** What you should do **
Copy every line of the records below where the word "article" occurs.

** Dataset content **
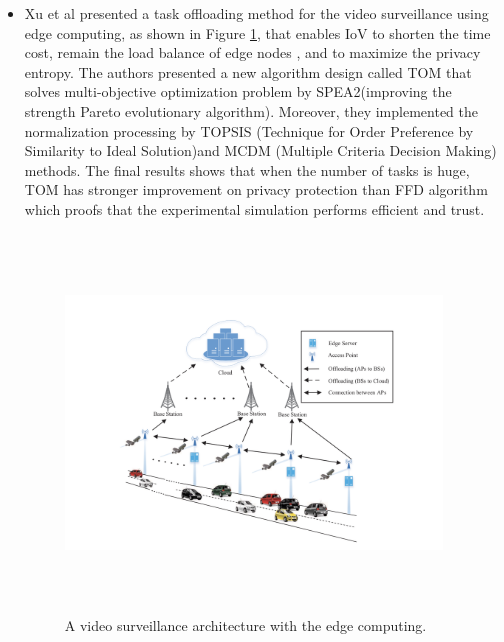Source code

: \documentclass[12pt]{article}
\begin{document}
\begin{itemize}
\newpage

\item Xu et al\cite{9126126} presented a task offloading method for the video surveillance using edge computing, as shown in Figure \ref{edge}, that enables IoV to shorten the time cost, remain the load balance of edge nodes , and to maximize the privacy entropy. The authors presented a new algorithm design called TOM that solves multi-objective optimization problem by SPEA2(improving the strength Pareto evolutionary algorithm). Moreover, they implemented the normalization processing by TOPSIS (Technique for Order Preference by Similarity to Ideal Solution)and MCDM (Multiple Criteria Decision Making) methods. The final results shows that when the number of tasks is huge, TOM has stronger improvement on privacy protection than FFD algorithm which proofs that the experimental simulation performs efficient and trust.

\begin{figure}[!ht]
\centering
 \begin{minipage}{.5\textwidth}
  \includegraphics[width=10.0cm, height=10.0cm]{./12.png}
  \caption{A video surveillance architecture with the edge computing.}
  \label{edge}
 \end{minipage}
\end{figure}


\end{itemize}
\end{document}

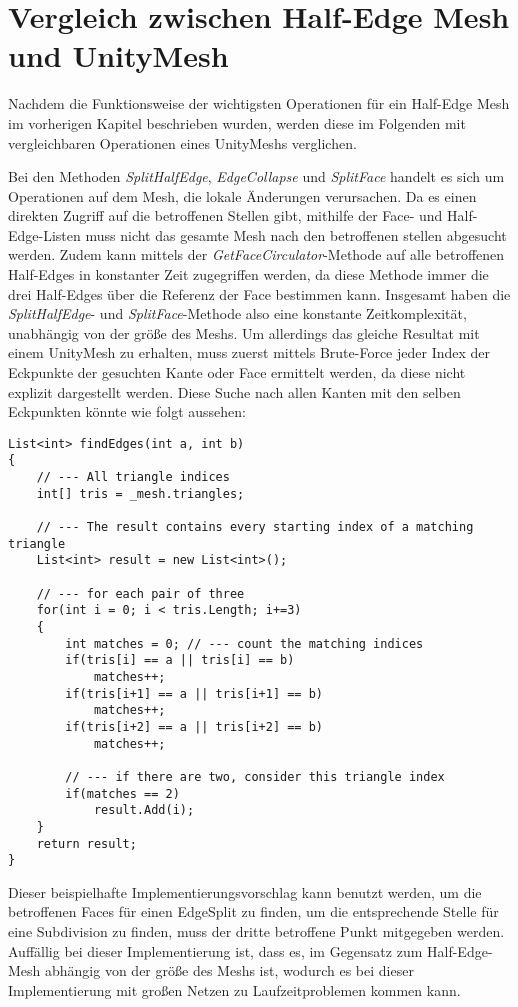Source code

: \section{Vergleich zwischen Half-Edge Mesh und UnityMesh}
Nachdem die Funktionsweise der wichtigsten Operationen f\"ur ein Half-Edge Mesh im vorherigen Kapitel beschrieben wurden, werden diese im Folgenden mit vergleichbaren Operationen eines UnityMeshs verglichen.

Bei den Methoden \textit{SplitHalfEdge}, \textit{EdgeCollapse} und \textit{SplitFace} handelt es sich um Operationen auf dem Mesh, die lokale \"Anderungen verursachen. Da es einen direkten Zugriff auf die betroffenen Stellen gibt, mithilfe der Face- und Half-Edge-Listen muss nicht das gesamte Mesh nach den betroffenen stellen abgesucht werden. Zudem kann mittels der \textit{GetFaceCirculator}-Methode auf alle betroffenen Half-Edges in konstanter Zeit zugegriffen werden, da diese Methode immer die drei Half-Edges \"uber die Referenz der Face bestimmen kann. Insgesamt haben die \textit{SplitHalfEdge}- und \textit{SplitFace}-Methode also eine konstante Zeitkomplexit\"at, unabh\"angig von der gr\"o{\ss}e des Meshs.
Um allerdings das gleiche Resultat mit einem UnityMesh zu erhalten, muss zuerst mittels Brute-Force jeder Index der Eckpunkte der gesuchten Kante oder Face ermittelt werden, da diese nicht explizit dargestellt werden. Diese Suche nach allen Kanten mit den selben Eckpunkten k\"onnte wie folgt aussehen:
\begin{lstlisting}
List<int> findEdges(int a, int b)
{
	// --- All triangle indices
	int[] tris = _mesh.triangles;
	
	// --- The result contains every starting index of a matching triangle
	List<int> result = new List<int>();
	
	// --- for each pair of three
	for(int i = 0; i < tris.Length; i+=3)
	{
		int matches = 0; // --- count the matching indices
		if(tris[i] == a || tris[i] == b)
			matches++;
		if(tris[i+1] == a || tris[i+1] == b)
			matches++;
		if(tris[i+2] == a || tris[i+2] == b)
			matches++;
			
		// --- if there are two, consider this triangle index
		if(matches == 2) 
			result.Add(i);
	}
	return result;
}
\end{lstlisting}
Dieser beispielhafte Implementierungsvorschlag kann benutzt werden, um die betroffenen Faces f\"ur einen EdgeSplit zu finden, um die entsprechende Stelle f\"ur eine Subdivision zu finden, muss der dritte betroffene Punkt mitgegeben werden. Auff\"allig bei dieser Implementierung ist, dass es, im Gegensatz zum Half-Edge-Mesh abh\"angig von der gr\"o{\ss}e des Meshs ist, wodurch es bei dieser Implementierung mit gro{\ss}en Netzen zu Laufzeitproblemen kommen kann.

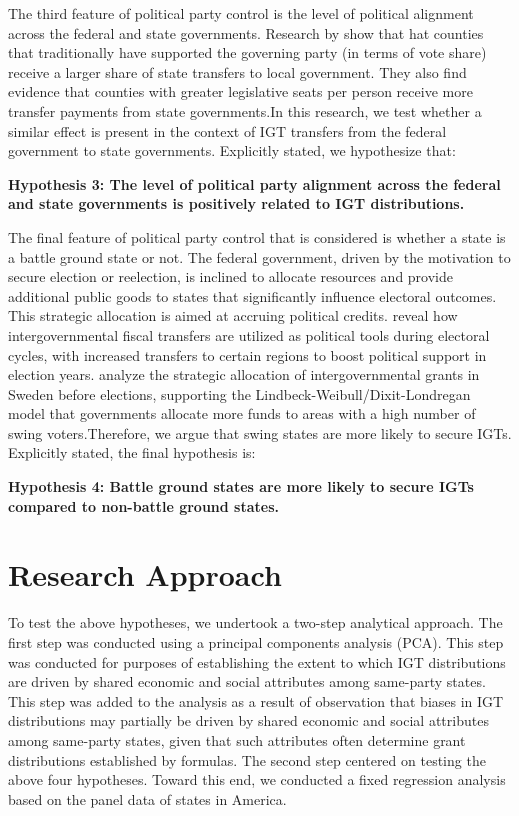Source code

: The third feature of political party control is the level of political alignment across the federal and state governments. Research by \textcite{ansolabehere2006party} show that hat counties that traditionally have supported the governing party (in terms of vote share) receive a larger share of
state transfers to local government. They also find evidence that counties with greater legislative seats per person receive more transfer payments from state governments\parencite{ansolabehere2002equal}.In this research, we test whether a similar effect is present in the context of IGT transfers from the federal government to state governments. Explicitly stated, we hypothesize that:


\textbf{Hypothesis 3: The level of political party alignment across the federal and state governments is positively related to IGT distributions.}

The final feature of political party control that is considered is whether a state is a battle ground state or not. The federal government, driven by the motivation to secure election or reelection, is inclined to allocate resources and provide additional public goods to states that significantly influence electoral outcomes. This strategic allocation is aimed at accruing political credits. \textcite{veiga2013intergovernmental} reveal how intergovernmental fiscal transfers are utilized as political tools during electoral cycles, with increased transfers to certain regions to boost political support in election years. \textcite{dahlberg2002vote} analyze the strategic allocation of intergovernmental grants in Sweden before elections, supporting the Lindbeck-Weibull/Dixit-Londregan model that governments allocate more funds to areas with a high number of swing voters.Therefore, we argue that swing states are more likely to secure IGTs. Explicitly stated, the final hypothesis is:

\textbf{Hypothesis 4: Battle ground states are more likely to secure IGTs compared to non-battle ground states.}


\section{Research Approach}


To test the above hypotheses, we undertook a two-step analytical approach. The first step was conducted using a principal components analysis (PCA). This step was conducted for purposes of establishing the extent to which IGT distributions are driven by shared economic and social
attributes among same-party states. This step was added to the analysis as a result of \textcite{martin2018dividing} observation that biases in IGT distributions may partially be driven by shared economic and
social attributes among same-party states, given that such attributes often determine grant distributions established by formulas. The second step centered on testing the above four hypotheses. Toward this end, we conducted a fixed regression analysis based on the panel data of states in America.


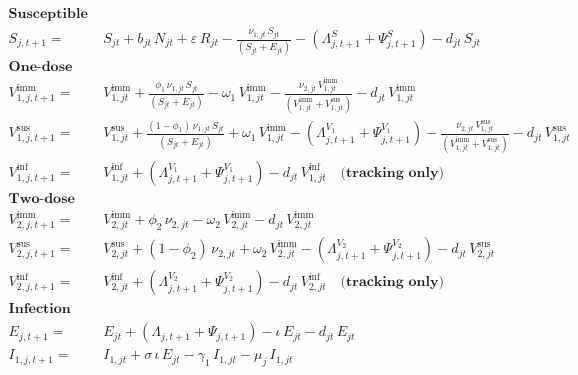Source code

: \documentclass[
]{book}
\begin{document}
\begin{equation}
\begin{aligned}
\mathbf{\text{Susceptible population:}}\\[1mm]
S_{j,t+1} = \ & 
S_{jt} 
+ b_{jt}\,N_{jt} 
+ \varepsilon\,R_{jt} 
- \frac{\nu_{1,jt}\,S_{jt}}{\left(S_{jt}+E_{jt}\right)} 
- \left( \Lambda^{S}_{j,t+1} + \Psi^{S}_{j,t+1} \right) 
- d_{jt}\,S_{jt}\\[3mm]
\mathbf{\text{One-dose vaccination:}}\\[1mm]
V^{\text{imm}}_{1,j,t+1} = \ & 
V^{\text{imm}}_{1,jt} 
+ \frac{\phi_1\,\nu_{1,jt}\,S_{jt}}{\left(S_{jt}+E_{jt}\right)}
- \omega_1\,V^{\text{imm}}_{1,jt} 
- \frac{\nu_{2,jt}\,V^{\text{imm}}_{1,jt}}{\left(V^{\text{imm}}_{1,jt}+V^{\text{sus}}_{1,jt}\right)}
- d_{jt}\,V^{\text{imm}}_{1,jt}\\[1mm]
V^{\text{sus}}_{1,j,t+1} = \ & 
V^{\text{sus}}_{1,jt} 
+ \frac{\left(1-\phi_1\right)\,\nu_{1,jt}\,S_{jt}}{\left(S_{jt}+E_{jt}\right)}
+ \omega_1\,V^{\text{imm}}_{1,jt} 
- \left( \Lambda^{V_1}_{j,t+1} + \Psi^{V_1}_{j,t+1} \right) 
- \frac{\nu_{2,jt}\,V^{\text{sus}}_{1,jt}}{\left(V^{\text{imm}}_{1,jt}+V^{\text{sus}}_{1,jt}\right)} 
- d_{jt}\,V^{\text{sus}}_{1,jt}\\[1mm]
V^{\text{inf}}_{1,j,t+1} = \ & 
V^{\text{inf}}_{1,jt} 
+ \left( \Lambda^{V_1}_{j,t+1} + \Psi^{V_1}_{j,t+1} \right) 
- d_{jt}\,V^{\text{inf}}_{1,jt} \quad \mathbf{\text{(tracking only)}}\\[6mm]
\mathbf{\text{Two-dose vaccination:}}\\[3mm]
V^{\text{imm}}_{2,j,t+1} = \ & 
V^{\text{imm}}_{2,jt} 
+ \phi_2\,\nu_{2,jt} 
- \omega_2\,V^{\text{imm}}_{2,jt} 
- d_{jt}\,V^{\text{imm}}_{2,jt}\\[3mm]
V^{\text{sus}}_{2,j,t+1} = \ & 
V^{\text{sus}}_{2,jt} 
+ \left(1-\phi_2\right)\,\nu_{2,jt} 
+ \omega_2\,V^{\text{imm}}_{2,jt} 
- \left( \Lambda^{V_2}_{j,t+1} + \Psi^{V_2}_{j,t+1} \right) 
- d_{jt}\,V^{\text{sus}}_{2,jt}\\[3mm]
V^{\text{inf}}_{2,j,t+1} = \ &
V^{\text{inf}}_{2,jt} 
+ \left( \Lambda^{V_2}_{j,t+1} + \Psi^{V_2}_{j,t+1} \right) 
- d_{jt}\,V^{\text{inf}}_{2,jt} \quad \mathbf{\text{(tracking only)}}\\[6mm]
\mathbf{\text{Infection dynamics:}}\\[3mm]
E_{j,t+1} = \ &
E_{jt} 
+ \left( \Lambda_{j,t+1} + \Psi_{j,t+1}\right) 
- \iota\,E_{jt} 
- d_{jt}\,E_{jt}\\[3mm]
I_{1,j,t+1} = \ &
I_{1,jt} 
+ \sigma\,\iota\,E_{jt} 
- \gamma_1\,I_{1,jt} 
- \mu_j\,I_{1,jt} 

\end{aligned}
\end{equation}
\end{document}
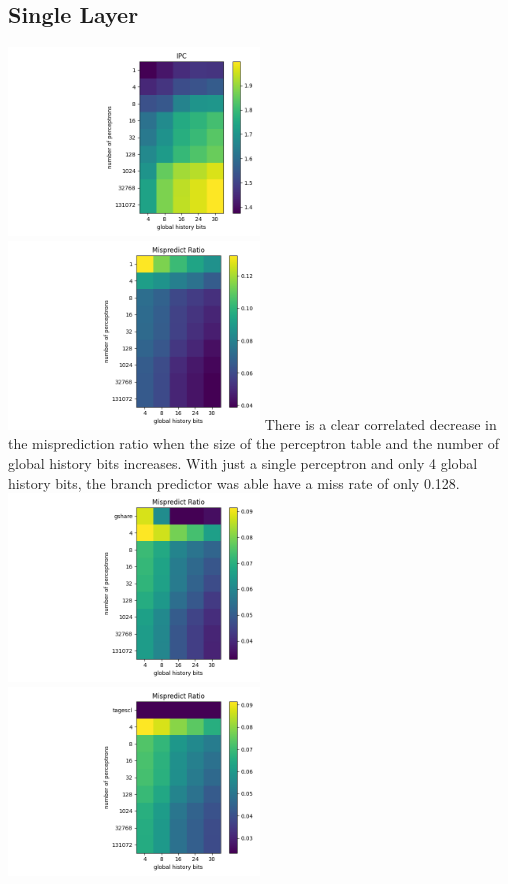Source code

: \documentclass{article}
\begin{document}
\subsection*{Single Layer}
\includegraphics[width=0.5\textwidth]{./cse220data/data_1_layer/matrix_ipc_all.png}
\includegraphics[width=0.5\textwidth]{./cse220data/data_1_layer/matrix_mispred_all.png}
There is a clear correlated decrease in the misprediction ratio when the size of the perceptron table and the number of global history bits increases. With just a single perceptron and only 4 global history bits, the branch predictor was able have a miss rate of only 0.128.\\
\includegraphics[width=0.5\textwidth]{./cse220data/data_1_layer/matrix_mispred_gshare.png}
\includegraphics[width=0.5\textwidth]{./cse220data/data_1_layer/matrix_mispred_tagescl.png}
\end{document}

** Result of the exercise **
: \documentclass[12pt]{article}
: \documentclass{article}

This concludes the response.